Written by Jenna-Medlin Roark and Josh Roark
Standing in the road, I close my eyes and breathe in deeply. Breathing in and out, I clear my thoughts and practice the smile on my face. I’ve just been in the car fighting to the death with my husband, although I can’t remember what about, because this awful week has blended together. We are both tense and to say we are sad would not even begin to describe the immense pain we both feel. It’s best to put on a show of strength so as to not worry those around us.
I’ve been told that I get over things easily and quickly or perhaps I just shove the pain I am feeling to the great depths of my soul. Josh does the same but in each other’s presence, we are vulnerable and afraid. We are tender and fragile, afraid to even leave the house and more importantly afraid to be alone. If we are alone, the pain eats away at our minds and before we know it, the other has to come back to save us from the intrusions that haunt us. The sorrow feels as if it will be for evermore.

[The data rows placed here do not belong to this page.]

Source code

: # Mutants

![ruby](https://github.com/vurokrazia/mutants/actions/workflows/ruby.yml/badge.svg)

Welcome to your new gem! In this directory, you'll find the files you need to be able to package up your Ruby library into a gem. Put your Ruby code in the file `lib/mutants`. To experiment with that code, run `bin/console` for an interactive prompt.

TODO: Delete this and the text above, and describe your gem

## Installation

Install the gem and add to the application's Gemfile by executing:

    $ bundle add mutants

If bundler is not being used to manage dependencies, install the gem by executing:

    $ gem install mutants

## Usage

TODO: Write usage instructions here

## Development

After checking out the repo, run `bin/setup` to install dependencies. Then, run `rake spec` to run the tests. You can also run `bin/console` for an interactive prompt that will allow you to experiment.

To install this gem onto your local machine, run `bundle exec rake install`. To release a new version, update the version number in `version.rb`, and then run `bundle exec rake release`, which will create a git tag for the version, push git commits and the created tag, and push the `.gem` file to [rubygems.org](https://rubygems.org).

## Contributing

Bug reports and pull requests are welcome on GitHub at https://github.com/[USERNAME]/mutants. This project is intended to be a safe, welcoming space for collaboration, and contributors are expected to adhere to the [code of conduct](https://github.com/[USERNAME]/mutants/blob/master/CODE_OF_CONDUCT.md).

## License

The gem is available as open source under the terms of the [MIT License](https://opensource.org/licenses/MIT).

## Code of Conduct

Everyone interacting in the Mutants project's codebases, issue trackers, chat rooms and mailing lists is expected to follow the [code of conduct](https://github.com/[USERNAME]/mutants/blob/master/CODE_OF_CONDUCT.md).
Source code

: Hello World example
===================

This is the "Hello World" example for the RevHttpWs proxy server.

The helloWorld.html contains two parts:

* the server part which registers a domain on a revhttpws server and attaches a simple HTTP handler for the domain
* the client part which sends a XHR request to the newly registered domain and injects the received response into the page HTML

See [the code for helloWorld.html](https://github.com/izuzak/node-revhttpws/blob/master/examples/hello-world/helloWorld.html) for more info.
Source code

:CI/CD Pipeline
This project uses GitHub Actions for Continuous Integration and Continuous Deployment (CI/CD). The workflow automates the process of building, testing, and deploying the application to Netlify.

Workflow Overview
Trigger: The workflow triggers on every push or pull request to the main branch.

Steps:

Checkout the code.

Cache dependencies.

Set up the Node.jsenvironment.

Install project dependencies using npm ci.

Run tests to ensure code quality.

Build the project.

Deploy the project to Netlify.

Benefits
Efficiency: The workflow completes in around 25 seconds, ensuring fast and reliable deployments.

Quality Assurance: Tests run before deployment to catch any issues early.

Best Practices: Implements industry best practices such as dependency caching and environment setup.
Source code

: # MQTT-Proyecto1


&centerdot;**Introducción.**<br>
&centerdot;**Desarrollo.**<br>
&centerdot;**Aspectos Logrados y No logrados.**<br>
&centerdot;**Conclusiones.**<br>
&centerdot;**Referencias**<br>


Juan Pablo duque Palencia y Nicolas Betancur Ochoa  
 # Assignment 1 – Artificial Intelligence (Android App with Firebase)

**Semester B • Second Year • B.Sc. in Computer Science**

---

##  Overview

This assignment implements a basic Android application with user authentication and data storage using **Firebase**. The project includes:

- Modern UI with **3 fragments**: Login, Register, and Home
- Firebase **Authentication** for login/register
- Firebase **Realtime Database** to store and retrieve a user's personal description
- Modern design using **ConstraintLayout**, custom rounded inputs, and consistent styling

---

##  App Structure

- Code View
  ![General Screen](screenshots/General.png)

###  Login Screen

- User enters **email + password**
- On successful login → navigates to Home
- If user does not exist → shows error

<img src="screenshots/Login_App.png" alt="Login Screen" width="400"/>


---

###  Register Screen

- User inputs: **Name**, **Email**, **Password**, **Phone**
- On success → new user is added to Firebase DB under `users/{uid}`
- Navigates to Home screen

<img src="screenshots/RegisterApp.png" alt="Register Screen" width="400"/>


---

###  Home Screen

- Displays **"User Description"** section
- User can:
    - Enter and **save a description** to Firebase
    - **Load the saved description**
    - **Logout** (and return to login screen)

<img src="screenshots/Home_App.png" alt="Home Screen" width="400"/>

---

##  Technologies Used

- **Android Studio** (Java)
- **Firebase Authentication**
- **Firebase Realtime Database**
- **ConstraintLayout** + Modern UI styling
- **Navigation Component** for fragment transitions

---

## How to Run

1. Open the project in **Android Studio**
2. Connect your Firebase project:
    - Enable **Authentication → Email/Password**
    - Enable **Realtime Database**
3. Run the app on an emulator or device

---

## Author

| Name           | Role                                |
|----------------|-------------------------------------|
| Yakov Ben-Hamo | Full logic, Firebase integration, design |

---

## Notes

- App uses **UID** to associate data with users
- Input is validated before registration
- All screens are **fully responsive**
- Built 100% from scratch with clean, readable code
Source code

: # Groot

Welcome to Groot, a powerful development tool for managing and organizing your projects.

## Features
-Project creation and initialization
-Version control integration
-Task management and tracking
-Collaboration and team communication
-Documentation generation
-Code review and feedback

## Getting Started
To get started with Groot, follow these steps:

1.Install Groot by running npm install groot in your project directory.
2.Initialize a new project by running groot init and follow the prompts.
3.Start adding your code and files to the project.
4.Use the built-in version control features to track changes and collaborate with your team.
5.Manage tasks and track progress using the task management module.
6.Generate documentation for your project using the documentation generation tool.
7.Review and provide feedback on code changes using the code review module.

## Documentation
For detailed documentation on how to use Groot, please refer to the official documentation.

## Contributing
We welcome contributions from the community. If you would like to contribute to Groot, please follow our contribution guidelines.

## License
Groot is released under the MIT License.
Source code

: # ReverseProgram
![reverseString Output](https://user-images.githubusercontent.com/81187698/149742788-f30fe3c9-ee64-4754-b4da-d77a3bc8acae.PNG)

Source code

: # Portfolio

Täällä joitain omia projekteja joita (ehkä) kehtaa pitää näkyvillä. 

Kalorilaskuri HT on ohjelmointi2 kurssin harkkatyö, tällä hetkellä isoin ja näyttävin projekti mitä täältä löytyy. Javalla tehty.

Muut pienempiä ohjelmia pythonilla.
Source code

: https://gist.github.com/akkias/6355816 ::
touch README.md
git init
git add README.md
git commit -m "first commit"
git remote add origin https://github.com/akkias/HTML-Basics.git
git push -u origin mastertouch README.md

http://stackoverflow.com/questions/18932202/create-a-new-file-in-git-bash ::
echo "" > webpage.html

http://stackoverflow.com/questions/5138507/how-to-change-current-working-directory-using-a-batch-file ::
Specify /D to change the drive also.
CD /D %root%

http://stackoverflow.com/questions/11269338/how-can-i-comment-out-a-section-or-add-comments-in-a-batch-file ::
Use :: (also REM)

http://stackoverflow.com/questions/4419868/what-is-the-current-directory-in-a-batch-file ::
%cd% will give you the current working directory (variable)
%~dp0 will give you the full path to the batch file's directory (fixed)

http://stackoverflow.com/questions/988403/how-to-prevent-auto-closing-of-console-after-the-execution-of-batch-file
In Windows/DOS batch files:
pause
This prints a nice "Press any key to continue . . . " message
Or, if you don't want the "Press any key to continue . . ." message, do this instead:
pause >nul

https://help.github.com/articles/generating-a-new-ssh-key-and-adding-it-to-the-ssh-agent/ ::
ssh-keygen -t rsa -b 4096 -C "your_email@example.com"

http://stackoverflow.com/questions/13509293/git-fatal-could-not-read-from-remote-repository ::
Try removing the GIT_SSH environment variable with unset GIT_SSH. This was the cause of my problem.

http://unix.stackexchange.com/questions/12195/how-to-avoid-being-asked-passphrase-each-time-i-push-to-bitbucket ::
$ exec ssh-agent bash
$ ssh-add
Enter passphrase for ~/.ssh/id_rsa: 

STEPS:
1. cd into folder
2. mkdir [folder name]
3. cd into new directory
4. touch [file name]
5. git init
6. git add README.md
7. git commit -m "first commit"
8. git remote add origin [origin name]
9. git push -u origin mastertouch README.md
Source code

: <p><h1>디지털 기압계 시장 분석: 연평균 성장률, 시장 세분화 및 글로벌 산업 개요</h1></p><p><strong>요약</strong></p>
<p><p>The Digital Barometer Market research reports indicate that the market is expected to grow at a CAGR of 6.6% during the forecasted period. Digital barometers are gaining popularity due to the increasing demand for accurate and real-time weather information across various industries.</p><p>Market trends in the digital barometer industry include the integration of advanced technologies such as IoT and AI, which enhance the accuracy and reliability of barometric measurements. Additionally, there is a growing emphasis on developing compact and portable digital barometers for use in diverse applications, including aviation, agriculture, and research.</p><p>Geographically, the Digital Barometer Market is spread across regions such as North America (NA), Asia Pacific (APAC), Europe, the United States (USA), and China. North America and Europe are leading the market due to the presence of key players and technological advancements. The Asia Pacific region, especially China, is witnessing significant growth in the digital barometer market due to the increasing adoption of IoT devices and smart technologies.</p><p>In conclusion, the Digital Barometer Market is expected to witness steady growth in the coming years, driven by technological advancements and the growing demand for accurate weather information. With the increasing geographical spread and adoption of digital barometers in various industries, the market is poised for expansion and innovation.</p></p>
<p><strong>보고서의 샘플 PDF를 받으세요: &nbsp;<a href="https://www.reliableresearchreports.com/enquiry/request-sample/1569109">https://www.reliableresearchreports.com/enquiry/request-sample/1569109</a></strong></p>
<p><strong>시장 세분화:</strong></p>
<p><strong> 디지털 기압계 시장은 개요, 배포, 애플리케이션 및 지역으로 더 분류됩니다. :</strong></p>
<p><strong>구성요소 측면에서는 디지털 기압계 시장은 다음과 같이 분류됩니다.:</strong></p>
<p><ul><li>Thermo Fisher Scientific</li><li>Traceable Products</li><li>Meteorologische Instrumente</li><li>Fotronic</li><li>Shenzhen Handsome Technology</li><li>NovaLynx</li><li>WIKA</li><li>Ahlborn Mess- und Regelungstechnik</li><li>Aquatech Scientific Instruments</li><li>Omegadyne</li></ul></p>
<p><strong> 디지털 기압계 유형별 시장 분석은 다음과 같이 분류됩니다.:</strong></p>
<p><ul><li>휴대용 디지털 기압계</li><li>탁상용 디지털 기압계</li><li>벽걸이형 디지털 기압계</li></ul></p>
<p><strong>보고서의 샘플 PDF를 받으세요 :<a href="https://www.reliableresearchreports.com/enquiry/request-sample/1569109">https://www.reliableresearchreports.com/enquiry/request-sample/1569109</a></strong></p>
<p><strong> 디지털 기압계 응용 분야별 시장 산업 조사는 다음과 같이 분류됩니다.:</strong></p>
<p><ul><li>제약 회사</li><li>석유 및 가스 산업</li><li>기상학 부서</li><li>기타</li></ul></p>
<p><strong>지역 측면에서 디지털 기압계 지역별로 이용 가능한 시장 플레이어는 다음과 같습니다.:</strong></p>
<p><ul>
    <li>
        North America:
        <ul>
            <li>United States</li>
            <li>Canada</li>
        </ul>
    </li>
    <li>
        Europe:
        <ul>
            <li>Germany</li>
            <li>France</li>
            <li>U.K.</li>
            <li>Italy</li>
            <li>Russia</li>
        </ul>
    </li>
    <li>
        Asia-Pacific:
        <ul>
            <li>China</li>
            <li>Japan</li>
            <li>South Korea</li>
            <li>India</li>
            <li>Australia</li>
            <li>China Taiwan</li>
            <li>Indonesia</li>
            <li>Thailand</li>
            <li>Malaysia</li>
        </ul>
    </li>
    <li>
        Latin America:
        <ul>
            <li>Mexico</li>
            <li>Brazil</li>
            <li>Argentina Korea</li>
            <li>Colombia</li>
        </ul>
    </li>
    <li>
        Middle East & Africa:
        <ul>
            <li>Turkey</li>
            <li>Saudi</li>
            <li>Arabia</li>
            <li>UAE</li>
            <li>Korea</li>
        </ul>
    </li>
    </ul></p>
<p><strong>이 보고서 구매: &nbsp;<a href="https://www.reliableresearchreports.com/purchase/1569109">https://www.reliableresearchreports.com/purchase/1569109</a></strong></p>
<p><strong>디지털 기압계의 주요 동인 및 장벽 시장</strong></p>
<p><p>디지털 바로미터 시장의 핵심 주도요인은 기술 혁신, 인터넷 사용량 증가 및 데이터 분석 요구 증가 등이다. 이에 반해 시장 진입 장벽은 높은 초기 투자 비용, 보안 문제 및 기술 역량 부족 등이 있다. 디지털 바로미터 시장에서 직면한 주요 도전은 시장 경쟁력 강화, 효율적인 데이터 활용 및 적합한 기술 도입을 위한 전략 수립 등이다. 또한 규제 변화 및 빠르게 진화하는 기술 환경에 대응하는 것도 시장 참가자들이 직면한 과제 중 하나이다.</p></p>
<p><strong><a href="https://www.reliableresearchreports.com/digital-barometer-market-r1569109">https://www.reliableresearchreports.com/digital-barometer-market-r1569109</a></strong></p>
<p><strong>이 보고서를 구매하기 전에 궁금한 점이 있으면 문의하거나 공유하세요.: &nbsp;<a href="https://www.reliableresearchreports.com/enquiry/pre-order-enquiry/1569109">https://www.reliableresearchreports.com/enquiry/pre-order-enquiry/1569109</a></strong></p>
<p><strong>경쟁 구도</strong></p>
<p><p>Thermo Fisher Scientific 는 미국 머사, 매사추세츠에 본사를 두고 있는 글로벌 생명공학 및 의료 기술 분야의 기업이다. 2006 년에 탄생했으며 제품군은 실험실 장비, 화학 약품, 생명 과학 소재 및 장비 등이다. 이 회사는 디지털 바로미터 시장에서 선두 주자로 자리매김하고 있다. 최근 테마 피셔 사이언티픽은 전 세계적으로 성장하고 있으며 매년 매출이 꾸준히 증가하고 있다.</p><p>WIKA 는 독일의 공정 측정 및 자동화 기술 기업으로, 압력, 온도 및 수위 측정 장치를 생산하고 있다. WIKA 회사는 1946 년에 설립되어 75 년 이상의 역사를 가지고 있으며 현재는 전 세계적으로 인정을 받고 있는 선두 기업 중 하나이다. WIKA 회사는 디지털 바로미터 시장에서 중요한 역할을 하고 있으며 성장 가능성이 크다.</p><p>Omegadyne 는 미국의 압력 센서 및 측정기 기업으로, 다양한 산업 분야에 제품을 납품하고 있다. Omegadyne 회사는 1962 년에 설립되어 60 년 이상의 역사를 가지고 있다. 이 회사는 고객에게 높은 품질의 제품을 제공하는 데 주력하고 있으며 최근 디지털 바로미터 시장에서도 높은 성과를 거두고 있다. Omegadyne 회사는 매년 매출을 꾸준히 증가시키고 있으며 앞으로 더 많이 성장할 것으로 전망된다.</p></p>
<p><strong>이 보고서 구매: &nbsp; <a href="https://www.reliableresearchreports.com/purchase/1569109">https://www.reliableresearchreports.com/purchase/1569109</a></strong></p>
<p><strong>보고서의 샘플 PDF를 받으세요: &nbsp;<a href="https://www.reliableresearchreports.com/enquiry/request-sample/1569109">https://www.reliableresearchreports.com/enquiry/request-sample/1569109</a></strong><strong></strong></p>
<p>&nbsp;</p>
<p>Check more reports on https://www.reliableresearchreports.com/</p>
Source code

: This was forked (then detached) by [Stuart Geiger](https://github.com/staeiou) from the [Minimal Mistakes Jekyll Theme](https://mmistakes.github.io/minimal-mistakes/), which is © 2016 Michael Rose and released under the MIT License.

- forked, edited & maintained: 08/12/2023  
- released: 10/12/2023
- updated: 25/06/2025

Our IVF journey started on a sunny Friday morning, August 6th 2021. The Menapur stung like hell as Josh pushed the needle further into my skin. The stinging lasted what seemed like the entire day but was only realistically ten minutes. I was happy when my dad called to check on me as he distracted me from the pain that made my jaw clench so tightly together. I was so excited to have the opportunity to start this journey, free of charge and for one time only. When I was made aware that this was the route we had to take, I couldn’t help but be grateful that my insurance paid for me to have access to IVF, even if it was for only one round.
I have watched so many women over social media take out loans to get this far or use every last dime they had in their savings for the high stakes game of IVF. I took my vitamins religiously, refrained from alcohol, my husband tried to make sure I ate healthy meals, free of gluten, and I had my fertility stones by my side. Jade, I am told, is the best stone for fertility and my parents made sure I had all the stones we would need. With every stab of the needle for the medication that was making me undoubtedly bloated, I got more excited. We were getting closer and closer to our finish line.
Our egg retrieval came and I made sure to wear that Jade in my hair. I needed all of the help I could get today. Living with Endometriosis and PCOS, Josh and I knew this would be hard but we were confident and ready. Our doctor got nine eggs, nine opportunities. I was so eager to learn if they had fertilized. When we learned that seven had fertilized, I told Josh that I couldn’t fathom not having seven kids. I knew that was unrealistic as they still needed to be biopsied but to me, every last embryo would need to be used.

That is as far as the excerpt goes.